# SUPPLIED RECORDS:
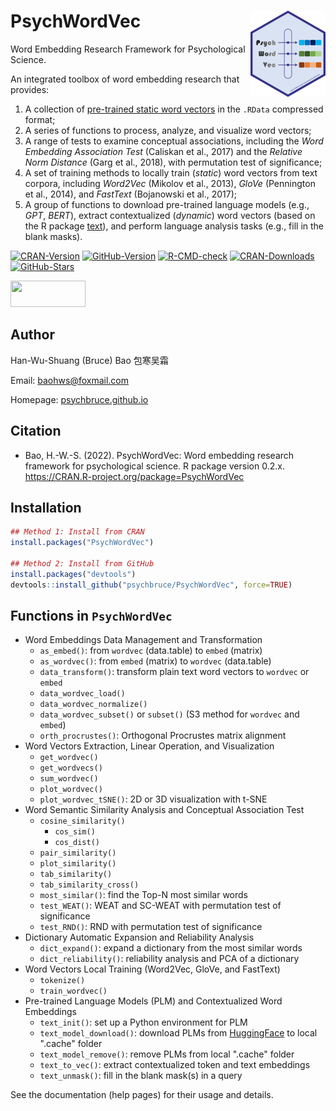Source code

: # PsychWordVec <a href="https://psychbruce.github.io/PsychWordVec/"><img src="man/figures/logo.png" align="right" height="138"/></a>

Word Embedding Research Framework for Psychological Science.

An integrated toolbox of word embedding research that provides:

1.  A collection of [pre-trained static word vectors](https://psychbruce.github.io/WordVector_RData.pdf) in the `.RData` compressed format;
2.  A series of functions to process, analyze, and visualize word vectors;
3.  A range of tests to examine conceptual associations, including the *Word Embedding Association Test* (Caliskan et al., 2017) and the *Relative Norm Distance* (Garg et al., 2018), with permutation test of significance;
4.  A set of training methods to locally train (*static*) word vectors from text corpora, including *Word2Vec* (Mikolov et al., 2013), *GloVe* (Pennington et al., 2014), and *FastText* (Bojanowski et al., 2017);
5.  A group of functions to download pre-trained language models (e.g., *GPT*, *BERT*), extract contextualized (*dynamic*) word vectors (based on the R package [text](https://www.r-text.org/)), and perform language analysis tasks (e.g., fill in the blank masks).

<!-- badges: start -->

[![CRAN-Version](https://www.r-pkg.org/badges/version/PsychWordVec?color=red)](https://CRAN.R-project.org/package=PsychWordVec) [![GitHub-Version](https://img.shields.io/github/r-package/v/psychbruce/PsychWordVec?label=GitHub&color=orange)](https://github.com/psychbruce/PsychWordVec) [![R-CMD-check](https://github.com/psychbruce/PsychWordVec/workflows/R-CMD-check/badge.svg)](https://github.com/psychbruce/PsychWordVec/actions) [![CRAN-Downloads](https://cranlogs.r-pkg.org/badges/grand-total/PsychWordVec)](https://CRAN.R-project.org/package=PsychWordVec) [![GitHub-Stars](https://img.shields.io/github/stars/psychbruce/PsychWordVec?style=social)](https://github.com/psychbruce/PsychWordVec/stargazers)

<!-- badges: end -->

<img src="https://s1.ax1x.com/2020/07/28/aAjUJg.jpg" width="120px" height="42px"/>

## Author

Han-Wu-Shuang (Bruce) Bao 包寒吴霜

Email: [baohws\@foxmail.com](mailto:baohws@foxmail.com)

Homepage: [psychbruce.github.io](https://psychbruce.github.io)

## Citation

-   Bao, H.-W.-S. (2022). PsychWordVec: Word embedding research framework for psychological science. R package version 0.2.x. <https://CRAN.R-project.org/package=PsychWordVec>

## Installation

``` r
## Method 1: Install from CRAN
install.packages("PsychWordVec")

## Method 2: Install from GitHub
install.packages("devtools")
devtools::install_github("psychbruce/PsychWordVec", force=TRUE)
```

## Functions in `PsychWordVec`

-   Word Embeddings Data Management and Transformation
    -   `as_embed()`: from `wordvec` (data.table) to `embed` (matrix)
    -   `as_wordvec()`: from `embed` (matrix) to `wordvec` (data.table)
    -   `data_transform()`: transform plain text word vectors to `wordvec` or `embed`
    -   `data_wordvec_load()`
    -   `data_wordvec_normalize()`
    -   `data_wordvec_subset()` or `subset()` (S3 method for `wordvec` and `embed`)
    -   `orth_procrustes()`: Orthogonal Procrustes matrix alignment
-   Word Vectors Extraction, Linear Operation, and Visualization
    -   `get_wordvec()`
    -   `get_wordvecs()`
    -   `sum_wordvec()`
    -   `plot_wordvec()`
    -   `plot_wordvec_tSNE()`: 2D or 3D visualization with t-SNE
-   Word Semantic Similarity Analysis and Conceptual Association Test
    -   `cosine_similarity()`
        -   `cos_sim()`
        -   `cos_dist()`
    -   `pair_similarity()`
    -   `plot_similarity()`
    -   `tab_similarity()`
    -   `tab_similarity_cross()`
    -   `most_similar()`: find the Top-N most similar words
    -   `test_WEAT()`: WEAT and SC-WEAT with permutation test of significance
    -   `test_RND()`: RND with permutation test of significance
-   Dictionary Automatic Expansion and Reliability Analysis
    -   `dict_expand()`: expand a dictionary from the most similar words
    -   `dict_reliability()`: reliability analysis and PCA of a dictionary
-   Word Vectors Local Training (Word2Vec, GloVe, and FastText)
    -   `tokenize()`
    -   `train_wordvec()`
-   Pre-trained Language Models (PLM) and Contextualized Word Embeddings
    -   `text_init()`: set up a Python environment for PLM
    -   `text_model_download()`: download PLMs from [HuggingFace](https://huggingface.co/models) to local ".cache" folder
    -   `text_model_remove()`: remove PLMs from local ".cache" folder
    -   `text_to_vec()`: extract contextualized token and text embeddings
    -   `text_unmask()`: fill in the blank mask(s) in a query

See the documentation (help pages) for their usage and details.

# DIRECTIONS:
Give again, exactly, every line from the one holding "Contextualized Word Embeddings" to the last line of the data.

# RESULT:
-   Pre-trained Language Models (PLM) and Contextualized Word Embeddings
    -   `text_init()`: set up a Python environment for PLM
    -   `text_model_download()`: download PLMs from [HuggingFace](https://huggingface.co/models) to local ".cache" folder
    -   `text_model_remove()`: remove PLMs from local ".cache" folder
    -   `text_to_vec()`: extract contextualized token and text embeddings
    -   `text_unmask()`: fill in the blank mask(s) in a query

See the documentation (help pages) for their usage and details.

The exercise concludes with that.